The uprisings in the Arab world, various indignant movements throughout Europe, Chile, and Mexico, the North American Occupy movement, Brazil, Gezi Park in Turkey, Ukraine, and India’s Naxalites all remind us that radical socio-political movements for greater participation and social equality persist. Whatever their demands—or no demands—such collective behavior represents a call to be seen and heard, reflecting Martin Luther King, Jr.’s “fierce urgency of now” and the compelling question posed by Mexico’s Zapatistas: “is this the democracy you wanted?” More and more people are stepping out of their homes to claim their private hopes and dreams in public fora. If this is not revolution in the grand scale we conventionally associate with the term, is it revolutionary nonetheless? Who among us is prepared to tell people their struggles for justice and dignity are “simply” “disorder”?

Conditions for revolution

As people move from revolutionary imaginations to share their revolutionary sentiments and seek to create revolutionary situations, they rely on stories to do so. Messy, open-ended, and complicated, these stories tell us much about who and what we were, are, where we want to go and who we want to be. Such stories shift and change in ways that are hard to predict and harder still to pin down, versions and variations often transient and effervescent. This no doubt contributes to a vague sense of unease, and concerns about insecurity and disorder. Yet it is in insecurity and disorder that hopes, dreams, desires, and, hence, possibilities exist.

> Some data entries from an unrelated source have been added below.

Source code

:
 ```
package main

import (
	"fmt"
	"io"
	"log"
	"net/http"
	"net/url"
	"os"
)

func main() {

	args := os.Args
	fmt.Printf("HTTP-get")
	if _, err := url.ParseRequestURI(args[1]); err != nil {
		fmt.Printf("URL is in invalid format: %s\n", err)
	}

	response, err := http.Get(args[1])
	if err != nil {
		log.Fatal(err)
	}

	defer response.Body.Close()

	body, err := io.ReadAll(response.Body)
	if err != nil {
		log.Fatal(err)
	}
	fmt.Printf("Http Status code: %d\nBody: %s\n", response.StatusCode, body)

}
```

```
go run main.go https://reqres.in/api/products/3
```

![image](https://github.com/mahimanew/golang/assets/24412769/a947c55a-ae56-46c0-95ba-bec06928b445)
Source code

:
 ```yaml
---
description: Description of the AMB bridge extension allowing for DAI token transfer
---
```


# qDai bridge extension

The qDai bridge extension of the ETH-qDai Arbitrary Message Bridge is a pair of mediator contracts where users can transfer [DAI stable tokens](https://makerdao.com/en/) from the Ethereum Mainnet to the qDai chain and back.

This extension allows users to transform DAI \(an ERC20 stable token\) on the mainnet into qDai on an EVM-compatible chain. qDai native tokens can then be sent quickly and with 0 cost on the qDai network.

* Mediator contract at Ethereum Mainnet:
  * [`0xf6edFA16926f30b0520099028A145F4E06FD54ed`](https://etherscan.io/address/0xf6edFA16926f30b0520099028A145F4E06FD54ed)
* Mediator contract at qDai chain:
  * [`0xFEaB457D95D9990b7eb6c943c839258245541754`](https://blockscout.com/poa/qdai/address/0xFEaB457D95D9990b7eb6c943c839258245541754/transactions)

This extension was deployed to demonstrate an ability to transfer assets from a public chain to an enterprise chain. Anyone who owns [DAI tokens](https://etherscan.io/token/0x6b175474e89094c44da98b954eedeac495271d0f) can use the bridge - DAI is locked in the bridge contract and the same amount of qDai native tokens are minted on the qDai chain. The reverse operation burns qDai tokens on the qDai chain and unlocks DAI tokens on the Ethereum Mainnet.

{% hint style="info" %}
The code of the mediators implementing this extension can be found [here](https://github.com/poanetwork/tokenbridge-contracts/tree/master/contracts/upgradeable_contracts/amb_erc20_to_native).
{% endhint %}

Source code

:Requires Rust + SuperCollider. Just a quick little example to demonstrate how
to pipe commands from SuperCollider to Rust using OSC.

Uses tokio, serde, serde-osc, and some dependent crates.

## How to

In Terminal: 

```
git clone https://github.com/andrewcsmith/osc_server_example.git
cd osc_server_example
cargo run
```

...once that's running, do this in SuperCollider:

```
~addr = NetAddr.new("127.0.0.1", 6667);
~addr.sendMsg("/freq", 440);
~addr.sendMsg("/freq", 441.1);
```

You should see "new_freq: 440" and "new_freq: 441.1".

Walter Benjamin, writing at an ominous juncture in the late 1930s, argued that the “state of emergency” in which they were living was the rule, not the exception, and that people needed to create their own states of emergency to bring about change. While most of us do not live in states constricted and constrained by explicit “states of emergency,” such threats are never far away. Indeed, most of us find ourselves in a time and in places of essentially permanent “states of emergency,” one event or threat, real or perceived, away. Thus are forms of security and order imposed on us, often used by those who seek to maintain their power at the expense of the disenfranchised to proscribe and stifle people’s efforts to bring about meaningful change in their state or society. Revolutions are rare both because states are strong and those who benefit defend the social order. But when states are weak and elites withdraw and groups begin to challenge, mobilization can occur and states—and others—will respond. How this process unfolds in any given time or place and whether it succeeds fundamentally depends on the myriad particulars at play in each country.

Neither gone nor forgotten

And so to the crux of the question. Once upon a time, revolutions were inscribed as rare and momentous occasions, designating great and grand efforts to fundamentally transform humanity with an eye to the worth and dignity of every human being. Today’s movements, in contrast, seem to many as little more than rock throwing or a groupuscule able to muster a protest. Even when they are larger, such movements often seem focused on specific grievances with essentially reformist demands - hardly reminiscent of the sweeping, world-altering dimensions of revolutions past, nostalgically remembered as seeking to change a given society as a mere way station on the way to changing the entire world.

Yet what could be more meaningful than changing the small worlds that are our everyday worlds and hence matter most for most of us most of the time? If insecurity and disorder are attendant to such efforts, it is because for those engaged in such struggles the material and ideological conditions of their everyday lives evince neither security nor order or do so at the expense of their dreams and desires. In which case, the question shifts from what constitutes order and whose security is at risk to whether in disorder there may be great opportunity for reimagining, reworking, and reshaping one’s life. Revolutions are fundamentally struggles to rectify injustice; as long as unjust social orders exist, revolutions will be a recurrent aspect of politics and society, regardless of the banner people choose to fight under.